Replacement of the vessel, in major surgical cases, may serve as a symptomatic treatment of atherosclerotic lesions or aneurisms that have developed in the vessel wall altering its structure and function but does not target the cause of disease known to include molecular and biochemical processes in the blood and the blood vessel wall, and their interface such as deposition of plaques, cholesterol, platelets and other related molecules within the arterial walls. Due to this factor, long–term performance of the ECM material and functionality of the new vessel tissue depends on the origin of the disease, genetic predisposition, specific diet, age, hormone status and many other risk factors. ECM as a protein–based material may be further modified and activated as a potential delivery method of therapeutic agents (drugs, enzymes, inhibitors) which can be released after incorporation of the material into the body. This approach may only provide a short-term treatment due to quick exhaustion of quantity and activity of the loaded functional protein or drug. Incorporation of the specific DNA molecules with coding sequence of the disease-related gene, its uptake by the host cell during repopulation of the ECM vessel following development of the stable/induced subpopulation of the vascular cell may potentially provide a new resistant to arteriosclerosis development vascular tissue due to continuous or inducible synthesis appropriate enzyme, cellular receptor or ECM components coded by delivered DNA molecules.

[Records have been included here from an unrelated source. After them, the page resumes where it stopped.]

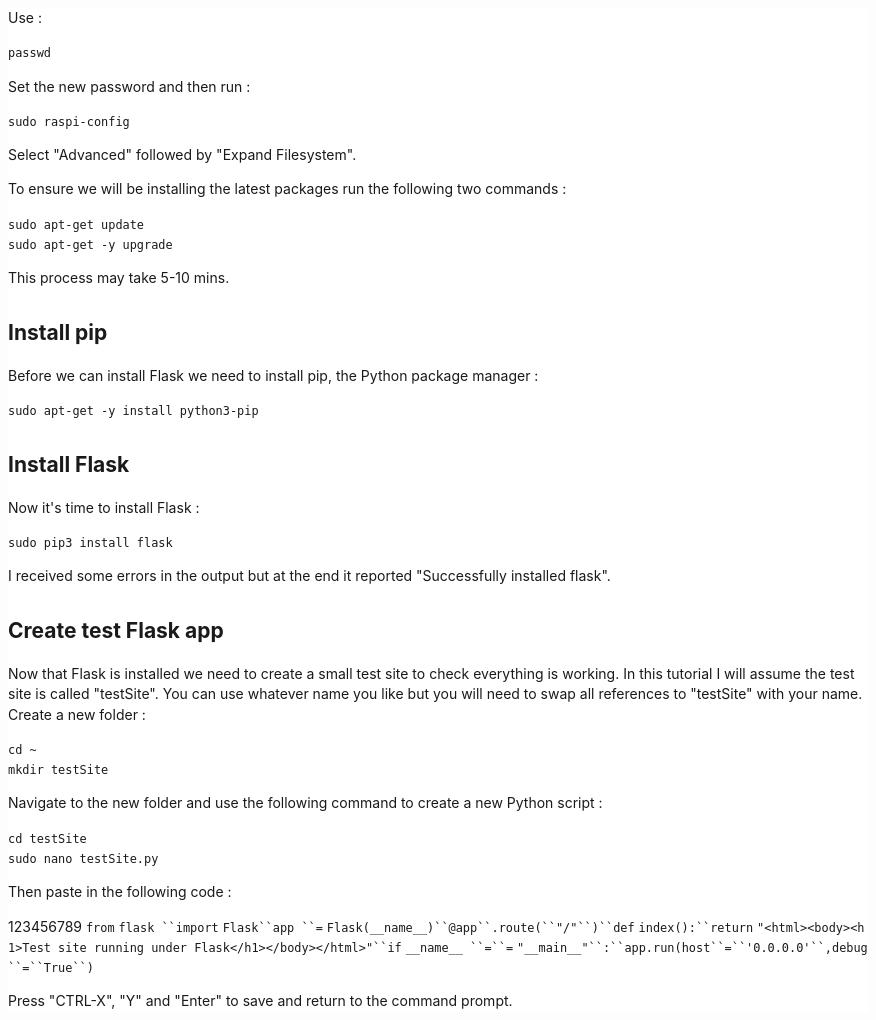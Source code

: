 Use :
    
    
    passwd

Set the new password and then run :
    
    
    sudo raspi-config

Select "Advanced" followed by "Expand Filesystem".

To ensure we will be installing the latest packages run the following two commands :
    
    
    sudo apt-get update
    sudo apt-get -y upgrade

This process may take 5-10 mins.

## Install pip

Before we can install Flask we need to install pip, the Python package manager :
    
    
    sudo apt-get -y install python3-pip

## Install Flask

Now it's time to install Flask :
    
    
    sudo pip3 install flask

I received some errors in the output but at the end it reported "Successfully installed flask".

## Create test Flask app

Now that Flask is installed we need to create a small test site to check everything is working. In this tutorial I will assume the test site is called "testSite". You can use whatever name you like but you will need to swap all references to "testSite" with your name. Create a new folder :
    
    
    cd ~
    mkdir testSite

Navigate to the new folder and use the following command to create a new Python script :
    
    
    cd testSite
    sudo nano testSite.py

Then paste in the following code :

123456789
`from` `flask ``import` `Flask``app ``=` `Flask(__name__)``@app``.route(``"/"``)``def` `index():``return` `"<html><body><h1>Test site running under Flask</h1></body></html>"``if` `__name__ ``=``=` `"__main__"``:``app.run(host``=``'0.0.0.0'``,debug``=``True``)`

Press "CTRL-X", "Y" and "Enter" to save and return to the command prompt.
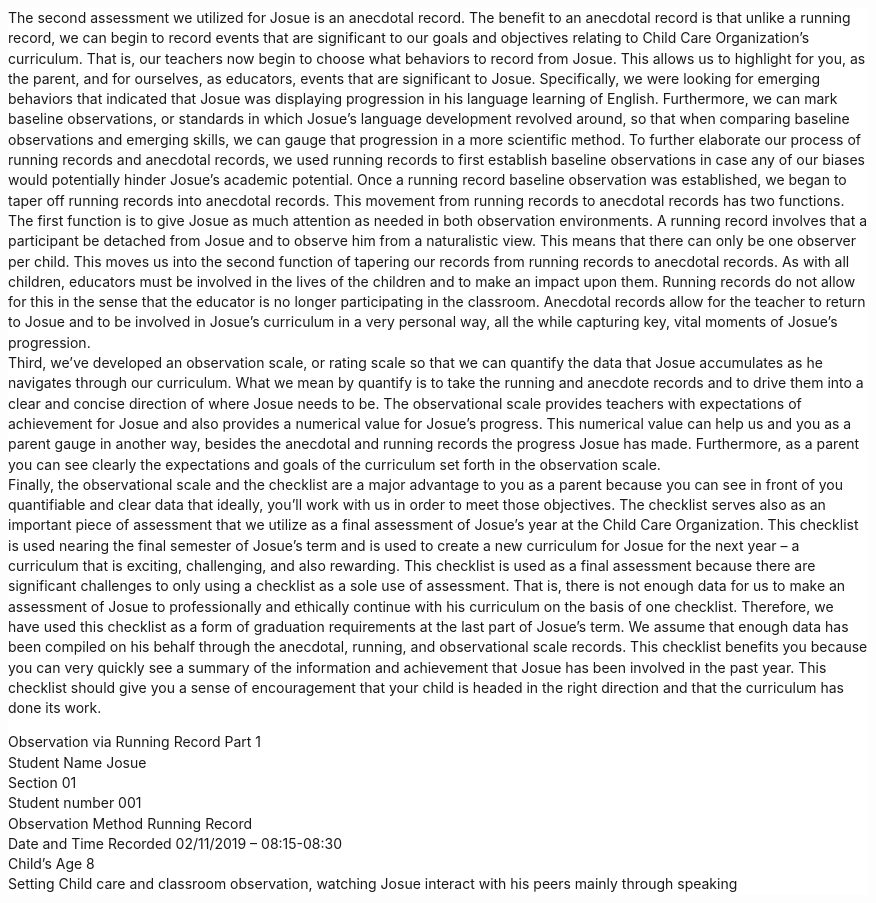 The second assessment we utilized for Josue is an anecdotal record. The benefit to an anecdotal record is that unlike a running record, we can begin to record events that are significant to our goals and objectives relating to Child Care Organization’s curriculum. That is, our teachers now begin to choose what behaviors to record from Josue. This allows us to highlight for you, as the parent, and for ourselves, as educators, events that are significant to Josue. Specifically, we were looking for emerging behaviors that indicated that Josue was displaying progression in his language learning of English. Furthermore, we can mark baseline observations, or standards in which Josue’s language development revolved around, so that when comparing baseline observations and emerging skills, we can gauge that progression in a more scientific method. To further elaborate our process of running records and anecdotal records, we used running records to first establish baseline observations in case any of our biases would potentially hinder Josue’s academic potential. Once a running record baseline observation was established, we began to taper off running records into anecdotal records. This movement from running records to anecdotal records has two functions. The first function is to give Josue as much attention as needed in both observation environments. A running record involves that a participant be detached from Josue and to observe him from a naturalistic view. This means that there can only be one observer per child. This moves us into the second function of tapering our records from running records to anecdotal records. As with all children, educators must be involved in the lives of the children and to make an impact upon them. Running records do not allow for this in the sense that the educator is no longer participating in the classroom. Anecdotal records allow for the teacher to return to Josue and to be involved in Josue’s curriculum in a very personal way, all the while capturing key, vital moments of Josue’s progression.  
Third, we’ve developed an observation scale, or rating scale so that we can quantify the data that Josue accumulates as he navigates through our curriculum. What we mean by quantify is to take the running and anecdote records and to drive them into a clear and concise direction of where Josue needs to be. The observational scale provides teachers with expectations of achievement for Josue and also provides a numerical value for Josue’s progress. This numerical value can help us and you as a parent gauge in another way, besides the anecdotal and running records the progress Josue has made. Furthermore, as a parent you can see clearly the expectations and goals of the curriculum set forth in the observation scale.  
Finally, the observational scale and the checklist are a major advantage to you as a parent because you can see in front of you quantifiable and clear data that ideally, you’ll work with us in order to meet those objectives. The checklist serves also as an important piece of assessment that we utilize as a final assessment of Josue’s year at the Child Care Organization. This checklist is used nearing the final semester of Josue’s term and is used to create a new curriculum for Josue for the next year – a curriculum that is exciting, challenging, and also rewarding. This checklist is used as a final assessment because there are significant challenges to only using a checklist as a sole use of assessment. That is, there is not enough data for us to make an assessment of Josue to professionally and ethically continue with his curriculum on the basis of one checklist. Therefore, we have used this checklist as a form of graduation requirements at the last part of Josue’s term. We assume that enough data has been compiled on his behalf through the anecdotal, running, and observational scale records. This checklist benefits you because you can very quickly see a summary of the information and achievement that Josue has been involved in the past year. This checklist should give you a sense of encouragement that your child is headed in the right direction and that the curriculum has done its work.  
  
Observation via Running Record Part 1  
Student Name Josue  
Section 01  
Student number 001  
Observation Method Running Record  
Date and Time Recorded 02/11/2019 – 08:15-08:30  
Child’s Age 8  
Setting Child care and classroom observation, watching Josue interact with his peers mainly through speaking
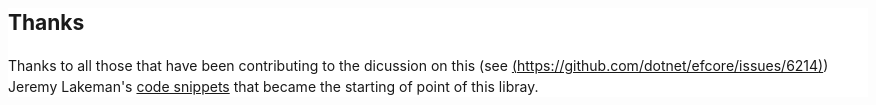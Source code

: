 ## Thanks

Thanks to all those that have been contributing to the dicussion on this (see [(https://github.com/dotnet/efcore/issues/6214)](https://github.com/dotnet/efcore/issues/6214)) Jeremy Lakeman's [code snippets](https://gist.github.com/lakeman/1509f790ead00a884961865b5c79b630) that became the starting of point of this libray.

The future perspectives for the application of ECM technology to vascular applications still have many obstacles to its success and development, with decellularisation, material properties and component modification processing still at the development stages. The advancement of these technologies should ensure a highly improved bioscaffold for the treatment in cardiovascular applications. Furthermore with the application of new research and approaches to ECM materials may allow many of the outlined shortfalls in the current treatment approaches to be eliminated.